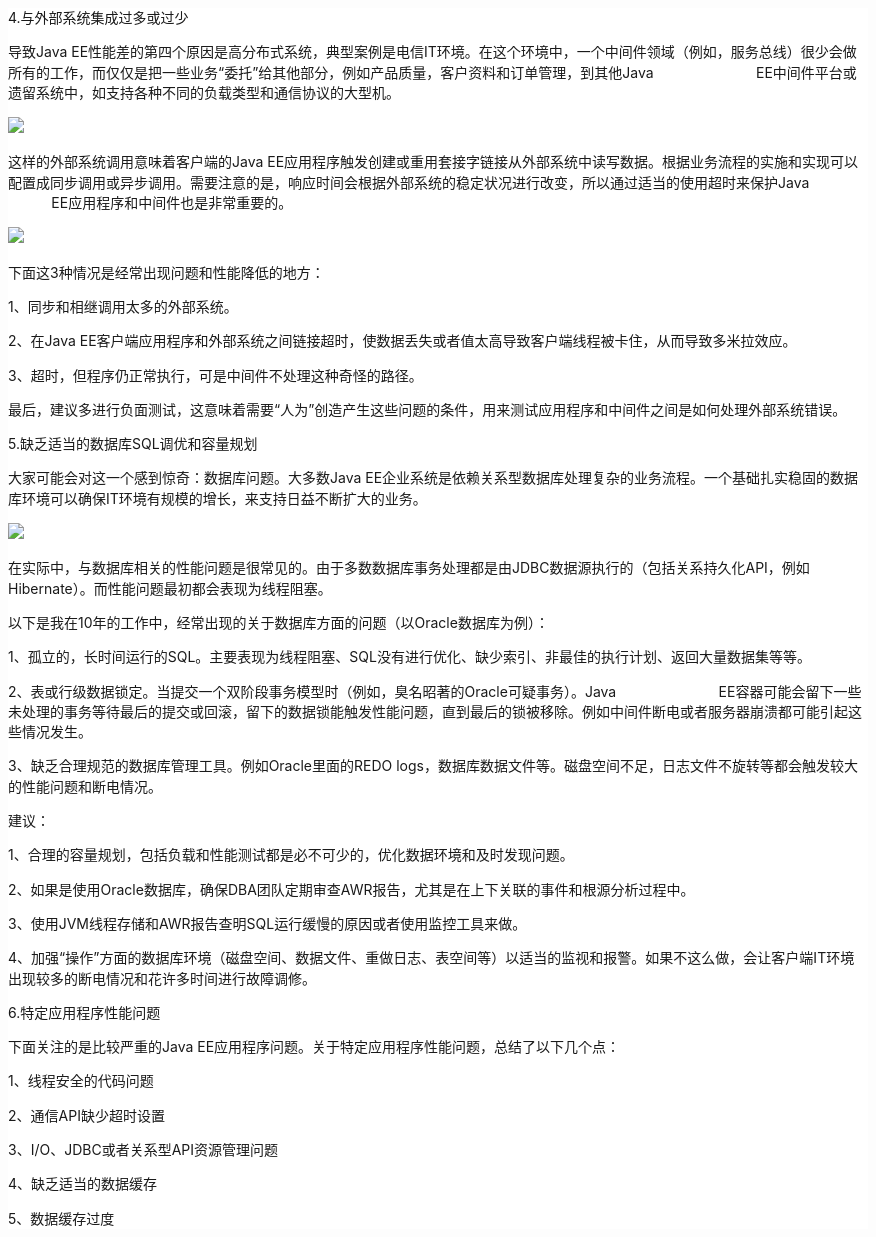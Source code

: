 4.与外部系统集成过多或过少

导致Java EE性能差的第四个原因是高分布式系统，典型案例是电信IT环境。在这个环境中，一个中间件领域（例如，服务总线）很少会做所有的工作，而仅仅是把一些业务“委托”给其他部分，例如产品质量，客户资料和订单管理，到其他Java                          EE中间件平台或遗留系统中，如支持各种不同的负载类型和通信协议的大型机。

![](http://www.uml.org.cn/j2ee/images/2014021053.png)

这样的外部系统调用意味着客户端的Java EE应用程序触发创建或重用套接字链接从外部系统中读写数据。根据业务流程的实施和实现可以配置成同步调用或异步调用。需要注意的是，响应时间会根据外部系统的稳定状况进行改变，所以通过适当的使用超时来保护Java                          EE应用程序和中间件也是非常重要的。

![](http://www.uml.org.cn/j2ee/images/2014021054.png)

下面这3种情况是经常出现问题和性能降低的地方：

1、同步和相继调用太多的外部系统。

2、在Java EE客户端应用程序和外部系统之间链接超时，使数据丢失或者值太高导致客户端线程被卡住，从而导致多米拉效应。

3、超时，但程序仍正常执行，可是中间件不处理这种奇怪的路径。

最后，建议多进行负面测试，这意味着需要“人为”创造产生这些问题的条件，用来测试应用程序和中间件之间是如何处理外部系统错误。

5.缺乏适当的数据库SQL调优和容量规划

大家可能会对这一个感到惊奇：数据库问题。大多数Java EE企业系统是依赖关系型数据库处理复杂的业务流程。一个基础扎实稳固的数据库环境可以确保IT环境有规模的增长，来支持日益不断扩大的业务。

![](http://www.uml.org.cn/j2ee/images/2014021055.png)

在实际中，与数据库相关的性能问题是很常见的。由于多数数据库事务处理都是由JDBC数据源执行的（包括关系持久化API，例如Hibernate）。而性能问题最初都会表现为线程阻塞。

以下是我在10年的工作中，经常出现的关于数据库方面的问题（以Oracle数据库为例）：

1、孤立的，长时间运行的SQL。主要表现为线程阻塞、SQL没有进行优化、缺少索引、非最佳的执行计划、返回大量数据集等等。

2、表或行级数据锁定。当提交一个双阶段事务模型时（例如，臭名昭著的Oracle可疑事务）。Java                          EE容器可能会留下一些未处理的事务等待最后的提交或回滚，留下的数据锁能触发性能问题，直到最后的锁被移除。例如中间件断电或者服务器崩溃都可能引起这些情况发生。

3、缺乏合理规范的数据库管理工具。例如Oracle里面的REDO logs，数据库数据文件等。磁盘空间不足，日志文件不旋转等都会触发较大的性能问题和断电情况。

建议：

1、合理的容量规划，包括负载和性能测试都是必不可少的，优化数据环境和及时发现问题。

2、如果是使用Oracle数据库，确保DBA团队定期审查AWR报告，尤其是在上下关联的事件和根源分析过程中。

3、使用JVM线程存储和AWR报告查明SQL运行缓慢的原因或者使用监控工具来做。

4、加强“操作”方面的数据库环境（磁盘空间、数据文件、重做日志、表空间等）以适当的监视和报警。如果不这么做，会让客户端IT环境出现较多的断电情况和花许多时间进行故障调修。

6.特定应用程序性能问题

下面关注的是比较严重的Java EE应用程序问题。关于特定应用程序性能问题，总结了以下几个点：

1、线程安全的代码问题

2、通信API缺少超时设置

3、I/O、JDBC或者关系型API资源管理问题

4、缺乏适当的数据缓存

5、数据缓存过度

● **What you are asked to do**
Show the lines of the data that hold the word "http".

● **Response area**
![](http://www.uml.org.cn/j2ee/images/2014021053.png)
![](http://www.uml.org.cn/j2ee/images/2014021054.png)
![](http://www.uml.org.cn/j2ee/images/2014021055.png)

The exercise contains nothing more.